It’s become one of the most loved TV shows right across the world, uncovering hidden treasures and welcoming famous faces on camera to share their incredible family histories. But some findings on Antiques Roadshow have been particularly memorable through the years.
While a small object used as a paperweight for years by a school headteacher was actually found to be a famous sculpture worth £750,000 (AU$1.3 million), another intricate ‘vase’ used as an indoor goalpost by a football-loving family was worth a staggering £668,000 (AU$1.2 million).
And with everything from JFK’s jacket, to wartime medals, classic dolls and famous paintings appearing on the show, there have been some major bombshells dropped on unsuspecting families who have dug out family heirlooms to be valued for thousands or even millions of dollars.
The BBC complied some of the show’s most valuable and exciting finds through the years, and here are some of the best of the bunch:
The highest valuation in the history of the show was famed sculptor Antony Gormley’s design model for his Angel of the North sculpture, which was presented on the show in 2008 with a whopping value of £1 million (AU$1.8 million).
Gormley made the model, along with a number of others, to convince councillors to commission the now-iconic statue in the north of England. This 6ft by 17ft (1.8 metre by 5.1 metre) model has since been owned by Gateshead Council for more than a decade, the BBC previously reported.
“This was one of the most exciting moments that we’ve ever had on the show,” series editor Simon Shaw said at the time.
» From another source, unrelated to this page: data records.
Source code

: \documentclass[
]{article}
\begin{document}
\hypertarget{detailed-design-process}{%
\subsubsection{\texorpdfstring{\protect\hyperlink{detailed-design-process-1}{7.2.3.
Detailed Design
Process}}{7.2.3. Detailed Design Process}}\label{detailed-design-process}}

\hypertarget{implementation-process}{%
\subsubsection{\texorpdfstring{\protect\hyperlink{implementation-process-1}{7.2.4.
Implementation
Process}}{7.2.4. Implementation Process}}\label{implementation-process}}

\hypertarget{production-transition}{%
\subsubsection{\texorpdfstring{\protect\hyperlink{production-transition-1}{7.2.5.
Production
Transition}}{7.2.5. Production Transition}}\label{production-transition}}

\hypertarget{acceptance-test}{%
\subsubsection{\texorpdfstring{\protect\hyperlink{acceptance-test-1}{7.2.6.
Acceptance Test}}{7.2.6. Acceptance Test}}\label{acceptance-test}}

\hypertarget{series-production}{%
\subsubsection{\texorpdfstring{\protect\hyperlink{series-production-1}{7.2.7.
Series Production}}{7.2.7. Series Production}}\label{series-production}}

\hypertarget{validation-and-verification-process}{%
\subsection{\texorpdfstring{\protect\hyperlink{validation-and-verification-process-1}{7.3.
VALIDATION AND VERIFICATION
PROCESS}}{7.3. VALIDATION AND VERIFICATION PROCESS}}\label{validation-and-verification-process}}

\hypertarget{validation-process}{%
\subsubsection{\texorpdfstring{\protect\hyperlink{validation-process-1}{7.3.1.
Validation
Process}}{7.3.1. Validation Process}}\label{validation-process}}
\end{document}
Meanwhile, Fine art expert Philip Mould added: “It’s a great thrill to me that something produced in the last 15 years has broken the record for the most valuable item to ever have been on the show.”
Another beautiful treasure was unveiled on the BBC show when the team visited Cleethorpes in 1991 – and it couldn’t have come as more of a shock to owner Terry Nurrish, who admitted he had previously used it as an indoor goalpost for his kids to play football at home in Grimsby, UK.
It was given to him by his mum, who previously bought it at a house clearance sale in 1946 in a £100 ‘job lot’ of antiques.
While the owners assumed the Parisian Bronze Jardiniere was a pretty flower pot, expert Eric Knowles revealed that it was actually a French ‘Japonisme’ urn made in 1874.
It was cast in gilt bronze with handles styled as cranes. According to the Mail Online, Terry kept it for 23 years before selling it at auction in 2014 for £668,000.
In another amazing artistic discovery, the team went from ancient treasures to something decidedly more modern in 2014 as they visited Ashton Court.
Famous modern artist Banksy had painted his ‘Mobile Lovers’ image on a door opposite Broad Plain Boys’ Club in Bristol and it showed a couple embracing while staring at their phones.
Following an ownership battle between the local council and the club, Banksy wrote to the club to confirm it was theirs. After appearing on the show, it was sold in 2014 for £403,000 and the proceeds went to keep the Boys’ Club going.
Elsewhere, while many people may not know the true worth of an old sculpture passed down the generations, one school librarian got the shock of her life after discovering what her headteacher had previously used as a paperweight was actually worth a staggering £750,000.
Having seen the artefact sat on the corner of the head’s desk for years, the librarian at St Ives School in Cornwall finally took it on the show in 2012 to get it valued.
There, she was told it was an original sculpture by 20th-century British artist Barbara Hepworth, worth between £60,000 and £80,000. However, it was revalued for the high price after being donated to the Cornwall Arts Collection for display.
An early 18th Century doll’s house proved a huge hit on the TV programme in 2016, when it was declared to be “of national importance”.
Expert Fergus Gambon valued the “unique” collection at £150,000 and told its owners it was “one of the most important English baby houses in existence”.
The doll’s house was built in 1705 and has been in the owner’s family ever since, being passed down the female line for generations.
Elsewhere, war memorabilia is always hugely sentimental for a family, but this collection was awarded for pigeons – and came with a huge price tag.
A collection of war time ‘Dickin Medals’, the animal equivalent of a Victoria Cross, was valued by expert Graham Lay between £180,000-200,000 when the show visited Stewe House previously.
He said at the time: “There were a quarter of a million pigeons in the National Pigeon Service and they saved thousands of lives during the First and Second World Wars.
“Every reconnaissance aircraft, every bomber that left the shores of the UK, had two racing pigeons. If the aircraft was shot down and the radio was lost, the pigeons would be released with the coordinates, they’d fly back and basically the air crew would be picked up.”
Not many people can boast they’ve been able to touch a piece of John F. Kennedy’s clothing, but the Antiques Roadshow team got the privilege when they were asked to value his old bomber jacket.
The black garment was valued between £200,000-£300,000 when it was brought to Walmer Castle in Kent.
Expert Jon Baddeley called the jacket an “iconic piece”, and it was claimed by the BBC it was the legacy of a love affair between the former US president and a Swedish girlfriend in the 1950s.